Despite all of the different methods of advertising, it comes down to two basic forms: Direct Response or Image. For most everyone who reads this, direct response is absolutely the only form you ever, EVER want to do. Unless you're Nike or McDonalds and have spent a bazillion dollars on building your brand, image advertising is a colossal waste of time and money. For discussion purposes, image advertising, is that soft, feel good kind of ad that makes people see you in a real human light. See: white doves in funeral marketing pieces--car dealership finance specialists smiling while shaking hands with a happy, satisfied customer. It won't work . Stay clear.

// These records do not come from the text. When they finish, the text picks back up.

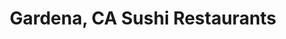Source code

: ---
layout: city
title: Gardena, CA Sushi Restaurants
permalink: /california/gardena/
stateAbbr: CA
stateName: California
cityName: Gardena

---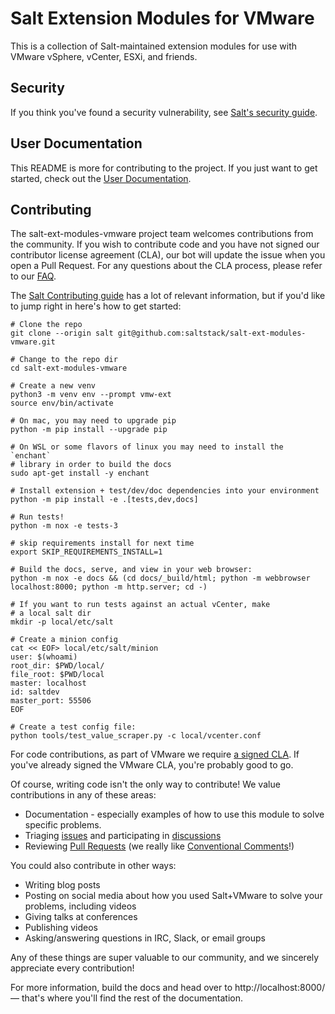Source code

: # Salt Extension Modules for VMware

This is a collection of Salt-maintained extension modules for use with VMware
vSphere, vCenter, ESXi, and friends.

## Security

If you think you've found a security vulnerability, see [Salt's security guide][security].

## User Documentation

This README is more for contributing to the project. If you just want to get
started, check out the [User Documentation][docs].


## Contributing

The salt-ext-modules-vmware project team welcomes contributions from the community. If you wish to contribute code and you have not signed our contributor license agreement (CLA), our bot will update the issue when you open a Pull Request. For any questions about the CLA process, please refer to our [FAQ](https://cla.vmware.com/faq).

The [Salt Contributing guide][salt-contributing] has a lot of relevant information, but if you'd like to jump right in here's how to get started:

    # Clone the repo
    git clone --origin salt git@github.com:saltstack/salt-ext-modules-vmware.git

    # Change to the repo dir
    cd salt-ext-modules-vmware

    # Create a new venv
    python3 -m venv env --prompt vmw-ext
    source env/bin/activate

    # On mac, you may need to upgrade pip
    python -m pip install --upgrade pip

    # On WSL or some flavors of linux you may need to install the `enchant`
    # library in order to build the docs
    sudo apt-get install -y enchant

    # Install extension + test/dev/doc dependencies into your environment
    python -m pip install -e .[tests,dev,docs]

    # Run tests!
    python -m nox -e tests-3

    # skip requirements install for next time
    export SKIP_REQUIREMENTS_INSTALL=1

    # Build the docs, serve, and view in your web browser:
    python -m nox -e docs && (cd docs/_build/html; python -m webbrowser localhost:8000; python -m http.server; cd -)

    # If you want to run tests against an actual vCenter, make
    # a local salt dir
    mkdir -p local/etc/salt

    # Create a minion config
    cat << EOF> local/etc/salt/minion
    user: $(whoami)
    root_dir: $PWD/local/
    file_root: $PWD/local
    master: localhost
    id: saltdev
    master_port: 55506
    EOF

    # Create a test config file:
    python tools/test_value_scraper.py -c local/vcenter.conf


For code contributions, as part of VMware we require [a signed CLA][cla-faq].
If you've already signed the VMware CLA, you're probably good to go.

Of course, writing code isn't the only way to contribute! We value
contributions in any of these areas:

- Documentation - especially examples of how to use this module to solve
  specific problems.
- Triaging [issues][issues] and participating in [discussions][discussions]
- Reviewing [Pull Requests][PRs] (we really like [Conventional
  Comments][comments]!)

You could also contribute in other ways:

- Writing blog posts
- Posting on social media about how you used Salt+VMware to solve your
  problems, including videos
- Giving talks at conferences
- Publishing videos
- Asking/answering questions in IRC, Slack, or email groups

Any of these things are super valuable to our community, and we sincerely
appreciate every contribution!


For more information, build the docs and head over to http://localhost:8000/ —
that's where you'll find the rest of the documentation.


[security]: https://github.com/saltstack/salt/blob/master/SECURITY.md
[salt-contributing]: https://docs.saltproject.io/en/master/topics/development/contributing.html
[issues]: https://github.com/saltstack/salt-ext-modules-vmware/issues
[PRs]: https://github.com/saltstack/salt-ext-modules-vmware/pulls
[discussions]: https://github.com/saltstack/salt-ext-modules-vmware/discussions
[comments]: https://conventionalcomments.org/
[cla-faq]: https://cla.vmware.com/faq
[docs]: https://docs.saltproject.io/salt/extensions/salt-ext-modules-vmware/en/latest/index.html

Direct response, as its name implies, is a call to action. In its most rudimentary form, it's a time-sensitive pizza coupon, an oil change discount, and a half off offer at the local dry cleaner. It moves consumers to your front door with cash in hand--maybe. The offer has to be extraordinary, targeted to the right audience, contain a unique selling proposition and be creative enough to garner interest. Direct response is fast and you can measure it. You know if you got it right immediately, not at some indeterminate point down the road. When that coupon arrives via email, snail mail or some other mass distribution method, you either have new customers or you don't. This lets you test your message on smaller groups and take corrective action if something isn't working without wasting a lot of time and money. As direct response advertising continues to grow in popularity, PLAN, EXECUTE, TEST and REFINE. The wrong message to the wrong audience in a direct mail or email campaign can yield a dismal 0 to 1% response rate where a well-planned and executed campaign can see results of a 10% response rate and higher. Go where the results are. Get started with a strong direct response marketing campaign and see marked, significant increases in your bottom line.